This is a low-level safeguard, but critical to ensuring stability when pivoting, melting, or grouping by multiple columns.


Error Handling

Duplicate headers are renamed with suffixes:

const data = [
  ["Name", "Name", "IsActive"],
  ["John", 25, true]
];

const df = new fr.DataFrame(data);
// Headers become ["Name", "Name_1", "IsActive"]

Use .rename() to manually fix column names post-loading.


Writing Custom Functions with Frost Data Types

Below are advanced, real-world patterns that demonstrate how fr.DataFrame, fr.FrostRow, and fr.CellValue work together to streamline column creation, condition filtering, and numeric mapping.

Example 1: Generating a Numeric Column with .apply()

function calcOverages(df: fr.DataFrame, limit: number): fr.DataFrame {
    let overage_col = df.apply(row => row.get_number("Usage (GB)") - limit);
    return df.set_column("Overage (GB)", overage_col);
}

This takes a usage column and computes overages above a specified limit, returning a new DataFrame with an β€œOverage (GB)” column.
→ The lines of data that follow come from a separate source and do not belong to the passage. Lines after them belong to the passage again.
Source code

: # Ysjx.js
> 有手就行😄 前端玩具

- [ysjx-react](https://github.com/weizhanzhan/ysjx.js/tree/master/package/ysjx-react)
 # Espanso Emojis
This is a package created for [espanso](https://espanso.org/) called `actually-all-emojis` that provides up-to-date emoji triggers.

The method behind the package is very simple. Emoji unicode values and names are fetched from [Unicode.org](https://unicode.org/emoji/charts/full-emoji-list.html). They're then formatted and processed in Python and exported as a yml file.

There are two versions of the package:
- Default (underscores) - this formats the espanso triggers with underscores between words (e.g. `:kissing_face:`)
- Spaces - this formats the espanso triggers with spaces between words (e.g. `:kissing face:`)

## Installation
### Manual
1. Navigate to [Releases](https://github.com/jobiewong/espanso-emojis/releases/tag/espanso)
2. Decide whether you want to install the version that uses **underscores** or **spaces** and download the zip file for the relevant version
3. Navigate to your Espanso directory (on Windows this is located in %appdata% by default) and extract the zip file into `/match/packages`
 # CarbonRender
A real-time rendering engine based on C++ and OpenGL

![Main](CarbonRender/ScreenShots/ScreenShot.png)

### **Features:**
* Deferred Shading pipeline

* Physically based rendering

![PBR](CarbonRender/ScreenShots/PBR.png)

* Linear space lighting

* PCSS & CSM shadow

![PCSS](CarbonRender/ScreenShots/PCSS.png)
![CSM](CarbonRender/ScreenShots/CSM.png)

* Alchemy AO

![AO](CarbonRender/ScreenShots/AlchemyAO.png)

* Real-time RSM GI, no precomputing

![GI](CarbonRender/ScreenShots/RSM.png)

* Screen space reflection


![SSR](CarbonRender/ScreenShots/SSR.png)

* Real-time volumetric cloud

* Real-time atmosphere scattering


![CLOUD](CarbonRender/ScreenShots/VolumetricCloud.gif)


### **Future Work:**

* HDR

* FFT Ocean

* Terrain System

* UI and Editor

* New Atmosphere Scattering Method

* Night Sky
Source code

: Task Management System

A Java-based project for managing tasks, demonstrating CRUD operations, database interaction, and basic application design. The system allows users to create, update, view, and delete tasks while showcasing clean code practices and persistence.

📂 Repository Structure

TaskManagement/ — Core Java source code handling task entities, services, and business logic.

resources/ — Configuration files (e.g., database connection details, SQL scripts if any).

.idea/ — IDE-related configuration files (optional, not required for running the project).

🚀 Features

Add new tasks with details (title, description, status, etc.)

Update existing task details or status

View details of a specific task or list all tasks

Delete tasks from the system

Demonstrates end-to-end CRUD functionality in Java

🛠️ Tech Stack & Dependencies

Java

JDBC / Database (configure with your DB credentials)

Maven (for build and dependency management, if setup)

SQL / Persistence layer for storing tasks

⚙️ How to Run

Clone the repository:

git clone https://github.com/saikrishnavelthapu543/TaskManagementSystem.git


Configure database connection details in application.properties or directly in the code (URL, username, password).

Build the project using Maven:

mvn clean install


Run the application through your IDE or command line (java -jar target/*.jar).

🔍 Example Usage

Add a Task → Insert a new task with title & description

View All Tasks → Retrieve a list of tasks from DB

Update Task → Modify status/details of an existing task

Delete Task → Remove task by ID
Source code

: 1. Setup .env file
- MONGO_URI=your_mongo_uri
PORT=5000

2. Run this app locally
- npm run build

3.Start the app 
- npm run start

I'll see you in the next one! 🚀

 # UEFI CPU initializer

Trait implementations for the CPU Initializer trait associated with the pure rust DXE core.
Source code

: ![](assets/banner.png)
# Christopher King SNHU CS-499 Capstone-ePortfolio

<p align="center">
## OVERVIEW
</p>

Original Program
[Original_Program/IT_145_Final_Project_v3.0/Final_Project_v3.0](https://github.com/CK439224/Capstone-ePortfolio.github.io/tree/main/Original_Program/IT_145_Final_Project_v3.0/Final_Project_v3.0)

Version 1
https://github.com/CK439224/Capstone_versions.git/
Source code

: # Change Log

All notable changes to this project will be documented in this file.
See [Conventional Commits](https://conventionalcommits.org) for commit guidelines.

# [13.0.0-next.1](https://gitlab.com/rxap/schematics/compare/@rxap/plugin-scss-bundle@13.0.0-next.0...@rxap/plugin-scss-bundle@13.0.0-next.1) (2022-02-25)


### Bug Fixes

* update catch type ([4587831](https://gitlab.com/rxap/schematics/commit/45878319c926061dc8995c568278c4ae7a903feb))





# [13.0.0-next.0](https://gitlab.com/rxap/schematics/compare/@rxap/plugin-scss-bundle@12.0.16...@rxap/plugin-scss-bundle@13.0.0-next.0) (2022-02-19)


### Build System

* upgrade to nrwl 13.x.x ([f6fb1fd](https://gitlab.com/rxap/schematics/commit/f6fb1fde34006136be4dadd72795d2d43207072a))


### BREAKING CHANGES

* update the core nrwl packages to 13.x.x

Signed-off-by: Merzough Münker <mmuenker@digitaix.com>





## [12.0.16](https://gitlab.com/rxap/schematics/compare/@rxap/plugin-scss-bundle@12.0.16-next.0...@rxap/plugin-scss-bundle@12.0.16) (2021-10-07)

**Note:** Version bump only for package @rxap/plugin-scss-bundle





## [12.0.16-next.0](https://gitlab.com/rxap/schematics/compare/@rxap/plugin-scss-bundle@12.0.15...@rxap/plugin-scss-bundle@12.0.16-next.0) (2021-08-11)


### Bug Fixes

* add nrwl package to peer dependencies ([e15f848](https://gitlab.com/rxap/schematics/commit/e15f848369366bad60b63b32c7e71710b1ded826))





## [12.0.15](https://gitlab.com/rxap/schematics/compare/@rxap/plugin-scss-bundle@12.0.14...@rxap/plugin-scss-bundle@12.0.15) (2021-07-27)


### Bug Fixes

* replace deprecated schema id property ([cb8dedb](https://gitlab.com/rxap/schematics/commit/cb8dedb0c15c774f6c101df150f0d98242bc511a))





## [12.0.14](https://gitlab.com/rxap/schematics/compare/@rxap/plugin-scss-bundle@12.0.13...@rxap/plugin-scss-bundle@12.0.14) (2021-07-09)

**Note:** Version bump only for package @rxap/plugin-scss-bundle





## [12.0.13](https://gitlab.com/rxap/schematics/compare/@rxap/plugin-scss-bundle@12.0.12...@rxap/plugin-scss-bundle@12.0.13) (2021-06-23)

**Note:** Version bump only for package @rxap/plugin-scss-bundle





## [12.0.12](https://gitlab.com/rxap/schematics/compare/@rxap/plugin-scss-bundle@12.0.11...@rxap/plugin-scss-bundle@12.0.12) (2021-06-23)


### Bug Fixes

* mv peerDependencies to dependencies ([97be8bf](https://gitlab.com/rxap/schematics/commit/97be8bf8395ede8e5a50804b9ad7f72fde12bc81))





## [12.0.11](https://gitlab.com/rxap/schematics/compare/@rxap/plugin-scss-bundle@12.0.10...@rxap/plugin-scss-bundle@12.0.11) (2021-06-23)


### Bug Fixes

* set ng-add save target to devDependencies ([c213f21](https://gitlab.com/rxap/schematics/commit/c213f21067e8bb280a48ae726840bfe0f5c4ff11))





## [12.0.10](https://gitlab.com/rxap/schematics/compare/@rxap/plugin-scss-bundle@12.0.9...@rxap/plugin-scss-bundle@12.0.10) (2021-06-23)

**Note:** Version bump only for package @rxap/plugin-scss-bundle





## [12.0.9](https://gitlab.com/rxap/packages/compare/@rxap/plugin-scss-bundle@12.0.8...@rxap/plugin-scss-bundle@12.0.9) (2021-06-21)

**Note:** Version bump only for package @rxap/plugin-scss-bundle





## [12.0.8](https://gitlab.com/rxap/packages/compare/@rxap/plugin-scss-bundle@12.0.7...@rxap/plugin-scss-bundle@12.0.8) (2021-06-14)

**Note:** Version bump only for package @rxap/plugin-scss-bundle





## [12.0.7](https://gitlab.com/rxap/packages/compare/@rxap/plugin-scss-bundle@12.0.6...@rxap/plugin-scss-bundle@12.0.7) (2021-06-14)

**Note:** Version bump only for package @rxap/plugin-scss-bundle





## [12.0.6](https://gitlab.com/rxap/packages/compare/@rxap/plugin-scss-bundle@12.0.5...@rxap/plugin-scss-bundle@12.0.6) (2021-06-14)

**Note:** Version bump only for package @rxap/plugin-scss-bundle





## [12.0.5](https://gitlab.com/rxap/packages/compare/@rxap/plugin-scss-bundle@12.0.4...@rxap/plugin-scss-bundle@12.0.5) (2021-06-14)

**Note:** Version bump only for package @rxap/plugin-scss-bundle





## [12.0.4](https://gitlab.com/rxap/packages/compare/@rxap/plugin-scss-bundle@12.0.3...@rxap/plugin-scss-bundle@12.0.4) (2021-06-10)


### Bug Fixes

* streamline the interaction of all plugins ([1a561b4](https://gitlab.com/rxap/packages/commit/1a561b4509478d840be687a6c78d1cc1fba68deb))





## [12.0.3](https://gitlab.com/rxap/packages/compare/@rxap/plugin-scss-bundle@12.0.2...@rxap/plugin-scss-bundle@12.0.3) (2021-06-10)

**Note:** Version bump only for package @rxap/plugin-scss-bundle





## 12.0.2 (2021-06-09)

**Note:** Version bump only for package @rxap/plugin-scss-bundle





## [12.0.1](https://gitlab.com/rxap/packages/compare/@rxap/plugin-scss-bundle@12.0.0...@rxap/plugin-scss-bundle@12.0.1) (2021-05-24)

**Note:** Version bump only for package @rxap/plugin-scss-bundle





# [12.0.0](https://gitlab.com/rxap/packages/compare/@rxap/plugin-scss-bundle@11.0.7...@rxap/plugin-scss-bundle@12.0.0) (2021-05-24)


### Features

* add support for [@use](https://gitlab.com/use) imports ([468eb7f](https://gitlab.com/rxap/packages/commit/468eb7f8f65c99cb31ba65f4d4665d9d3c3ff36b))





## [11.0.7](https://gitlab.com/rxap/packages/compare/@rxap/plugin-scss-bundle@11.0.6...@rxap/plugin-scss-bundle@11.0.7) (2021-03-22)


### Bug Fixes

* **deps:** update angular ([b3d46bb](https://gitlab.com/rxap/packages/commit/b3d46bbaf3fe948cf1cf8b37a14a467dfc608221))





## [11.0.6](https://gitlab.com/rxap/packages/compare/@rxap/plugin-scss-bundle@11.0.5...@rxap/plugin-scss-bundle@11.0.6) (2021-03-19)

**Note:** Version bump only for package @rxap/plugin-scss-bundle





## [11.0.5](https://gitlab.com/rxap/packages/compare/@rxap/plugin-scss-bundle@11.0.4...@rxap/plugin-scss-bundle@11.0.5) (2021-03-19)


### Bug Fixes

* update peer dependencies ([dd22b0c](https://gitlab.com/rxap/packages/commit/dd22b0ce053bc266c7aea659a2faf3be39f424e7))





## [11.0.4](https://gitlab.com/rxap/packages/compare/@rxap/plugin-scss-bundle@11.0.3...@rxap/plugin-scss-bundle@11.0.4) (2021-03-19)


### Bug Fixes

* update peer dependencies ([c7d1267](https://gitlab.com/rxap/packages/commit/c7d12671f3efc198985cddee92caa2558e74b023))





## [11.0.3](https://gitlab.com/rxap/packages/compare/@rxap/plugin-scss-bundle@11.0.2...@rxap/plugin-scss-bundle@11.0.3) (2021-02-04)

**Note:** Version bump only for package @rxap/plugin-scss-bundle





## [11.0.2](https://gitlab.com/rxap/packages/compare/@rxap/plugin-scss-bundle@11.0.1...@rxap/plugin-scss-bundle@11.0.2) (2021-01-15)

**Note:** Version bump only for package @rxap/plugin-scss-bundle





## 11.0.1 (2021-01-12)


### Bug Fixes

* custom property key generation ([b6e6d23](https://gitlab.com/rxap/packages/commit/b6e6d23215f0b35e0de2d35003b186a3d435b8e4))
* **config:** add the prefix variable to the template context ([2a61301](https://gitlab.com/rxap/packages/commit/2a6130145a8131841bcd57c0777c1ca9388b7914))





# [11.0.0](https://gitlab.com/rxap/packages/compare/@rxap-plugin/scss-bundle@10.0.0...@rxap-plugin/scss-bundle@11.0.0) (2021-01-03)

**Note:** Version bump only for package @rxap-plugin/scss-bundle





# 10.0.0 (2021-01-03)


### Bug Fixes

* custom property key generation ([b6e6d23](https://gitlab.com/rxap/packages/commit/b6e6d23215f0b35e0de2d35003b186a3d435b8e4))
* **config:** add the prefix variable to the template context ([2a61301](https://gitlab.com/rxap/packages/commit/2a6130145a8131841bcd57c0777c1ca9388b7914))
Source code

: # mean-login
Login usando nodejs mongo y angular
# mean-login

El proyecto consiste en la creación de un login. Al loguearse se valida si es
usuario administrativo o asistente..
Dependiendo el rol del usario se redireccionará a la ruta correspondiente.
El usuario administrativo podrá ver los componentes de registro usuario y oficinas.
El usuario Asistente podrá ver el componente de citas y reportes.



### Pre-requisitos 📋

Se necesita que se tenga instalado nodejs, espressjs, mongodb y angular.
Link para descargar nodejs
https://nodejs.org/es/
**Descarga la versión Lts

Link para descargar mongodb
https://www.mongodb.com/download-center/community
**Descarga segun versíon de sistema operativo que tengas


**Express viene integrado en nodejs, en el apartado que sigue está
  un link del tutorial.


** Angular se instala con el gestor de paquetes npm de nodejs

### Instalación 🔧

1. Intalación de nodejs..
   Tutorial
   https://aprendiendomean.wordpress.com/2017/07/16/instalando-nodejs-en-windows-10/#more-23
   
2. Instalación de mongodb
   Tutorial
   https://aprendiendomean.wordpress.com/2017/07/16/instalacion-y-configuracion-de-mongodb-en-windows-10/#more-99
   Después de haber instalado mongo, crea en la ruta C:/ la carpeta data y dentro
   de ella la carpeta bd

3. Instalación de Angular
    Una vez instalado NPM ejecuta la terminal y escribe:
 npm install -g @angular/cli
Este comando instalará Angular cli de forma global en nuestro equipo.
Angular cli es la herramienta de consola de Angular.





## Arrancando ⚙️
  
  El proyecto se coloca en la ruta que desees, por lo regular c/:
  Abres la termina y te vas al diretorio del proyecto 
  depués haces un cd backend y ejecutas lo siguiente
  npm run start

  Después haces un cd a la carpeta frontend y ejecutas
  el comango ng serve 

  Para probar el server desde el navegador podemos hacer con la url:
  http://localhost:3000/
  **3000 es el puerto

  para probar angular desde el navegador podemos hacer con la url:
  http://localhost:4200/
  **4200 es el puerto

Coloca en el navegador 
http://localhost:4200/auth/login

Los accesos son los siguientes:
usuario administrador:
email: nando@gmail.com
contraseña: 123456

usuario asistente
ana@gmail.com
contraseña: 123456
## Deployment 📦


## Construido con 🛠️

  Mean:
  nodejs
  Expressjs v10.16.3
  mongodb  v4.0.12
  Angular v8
Example 2: Returning a CellValue[] Per Row

You can also return arrays of values, useful for deconstructing rows or generating wide output.

function extractUserInfo(row: fr.FrostRow): fr.CellValue[] {
    return [
        row.get_string("Name").toUpperCase(),
        row.get_number("Age") >= 18 ? "Adult" : "Minor"
    ];
}

function main(workbook: ExcelScript.Workbook) {
    const sheet = workbook.getWorksheet("Users");
    let df = fr.read_sheet(sheet);

    // Generate new columns from array return
    const parsed = df.apply(extractUserInfo);
    df = df
        .set_column("Name (Upper)", parsed.map(v => v[0]))
        .set_column("Status", parsed.map(v => v[1]));

    df.print();
}

This demonstrates how to extract multiple values from a row in a single pass and add them to a DataFrame.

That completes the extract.